«Prodotti locali, purtroppo il rischio zero non esiste»
«Attenzione, nel paese delle pesche il trenta per cento arriva dall’estero». È di un paio di mesi fa l’allarme lanciato dalla Coldiretti, preoccupata che nei diecimila ettari di frutteti sparsi tra il Giuglianese e l’Alto casertano, gran parte della produzione restasse sull’albero e i consumatori comprassero poi al mercato la frutta extracomunitaria. Compra vicino, mangia locale, si consiglia. E chi glielo dice adesso ai consumatori, che le famose pesche di Giugliano - comprate vicino, prodotte locali - crescevano invece appena sei metri sopra tonnellate e tonnellate di rifiuti tossici pericolosi? Risponde Vito Amendolara, direttore della Coldiretti Campania. «Purtroppo il rischio zero non esiste. È vero, noi temevamo la minaccia, soprattutto economica, proveniente dal prodotto estero. Ma qui ci troviamo di fronte a un grave fatto di criminalità e quello che fanno le autorità giudiziarie, che è comunque tantissimo come dimostrano operazioni del genere, non è abbastanza. Come Coldiretti noi il problema lo abbiamo sollevato più volte: serve la bonifica e la messa in sicurezza dei terreni utilizzati come discariche».
Prima della bonifica e della messa in sicurezza, bisogna trovarli, questi terreni: esiste una mappa?
«Il piano di bonifica redatto dall’Arpa esiste. Sono stati anche individuati i siti, che sarebbero localizzati soprattutto nell’area casertana e in quella giuglianese-flegrea, ma il progetto non riusciva a decollare per mancanza di fondi. Come Coldiretti, insieme ad altre associazioni, ci siamo fatti promotori di una raccolta di firme e siamo riusciti ad ottenere invece dei 70 milioni di euro stanziati, che venissero dirottati sul progetto 800 milioni delle risorse comunitarie. Cinquanta milioni di euro sono stati già avviati per un primo monitoraggio proprio sui terreni del litorale flegreo».
Interramento dei rifiuti tossici e agricoltura da discarica sono gli ultimi affari dei clan: quanti altri frutteti come quello di San Giuseppiello potrebbero esserci?
«Non siamo in grado di dare nessun numero.

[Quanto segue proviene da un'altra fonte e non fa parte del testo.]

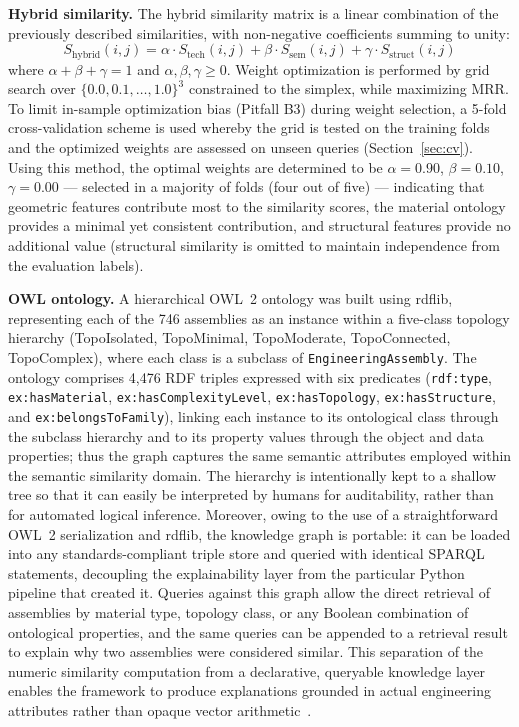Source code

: \documentclass[preprint,12pt]{elsarticle}
\begin{document}
\textbf{Hybrid similarity.} The hybrid similarity matrix is a linear combination of the previously described similarities, with non-negative coefficients summing to unity:
\begin{equation}
S_{\text{hybrid}}(i,j) = \alpha \cdot S_{\text{tech}}(i,j) + \beta \cdot S_{\text{sem}}(i,j) + \gamma \cdot S_{\text{struct}}(i,j)
\label{Eq:HybridSim}
\end{equation}
where $\alpha + \beta + \gamma = 1$ and $\alpha, \beta, \gamma \geq 0$.
Weight optimization is performed by grid search over $\{0.0, 0.1, \ldots, 1.0\}^3$ constrained to the simplex, while maximizing MRR.
To limit in-sample optimization bias (Pitfall B3) during weight selection, a 5-fold cross-validation scheme is used whereby the grid is tested on the training folds and the optimized weights are assessed on unseen queries (Section~\ref{sec:cv}).
Using this method, the optimal weights are determined to be $\alpha{=}0.90$, $\beta{=}0.10$, $\gamma{=}0.00$ --- selected in a majority of folds (four out of five) --- indicating that geometric features contribute most to the similarity scores, the material ontology provides a minimal yet consistent contribution, and structural features provide no additional value (structural similarity is omitted to maintain independence from the evaluation labels).

\textbf{OWL ontology.} A hierarchical OWL~2 ontology was built using rdflib, representing each of the 746 assemblies as an instance within a five-class topology hierarchy (TopoIsolated, TopoMinimal, TopoModerate, TopoConnected, TopoComplex), where each class is a subclass of \texttt{EngineeringAssembly}.
The ontology comprises 4,476 RDF triples expressed with six predicates (\texttt{rdf:type}, \texttt{ex:hasMaterial}, \texttt{ex:hasComplexityLevel}, \texttt{ex:hasTopology}, \texttt{ex:hasStructure}, and \texttt{ex:belongsToFamily}), linking each instance to its ontological class through the subclass hierarchy and to its property values through the object and data properties; thus the graph captures the same semantic attributes employed within the semantic similarity domain.
The hierarchy is intentionally kept to a shallow tree so that it can easily be interpreted by humans for auditability, rather than for automated logical inference.
Moreover, owing to the use of a straightforward OWL~2 serialization and rdflib, the knowledge graph is portable: it can be loaded into any standards-compliant triple store and queried with identical SPARQL statements, decoupling the explainability layer from the particular Python pipeline that created it.
Queries against this graph allow the direct retrieval of assemblies by material type, topology class, or any Boolean combination of ontological properties, and the same queries can be appended to a retrieval result to explain why two assemblies were considered similar.
This separation of the numeric similarity computation from a declarative, queryable knowledge layer enables the framework to produce explanations grounded in actual engineering attributes rather than opaque vector arithmetic~\cite{Rajabi2024}.
\end{document}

Ma certo il rischio esiste. Per questo bisogna aumentare il sistema dei controlli, che devono essere serrati, e mantenere un livello di tolleranza zero per chi commette questi crimini».
E il rischio zero, invece, come si garantisce al consumatore?
«Il rischio zero non esiste. È chiaro che quando noi consigliamo di comprare i prodotti a chilometri zero, intendiamo quelli venduti direttamente da chi li coltiva e secondo legalità. Ma certo il rischio dell’inganno esiste».
Quello di pesche agli idrocarburi, al piombo e al mercurio, però, è un richio grosso.
«Il bilancio dei controlli alle frontiere dimostra che, purtroppo, nemmeno confezionamento ed etichettatura sono sinonimo di sicurezza. Ma certo, conoscere la provenienza di un prodotto è la prima garanzia per il consumatore».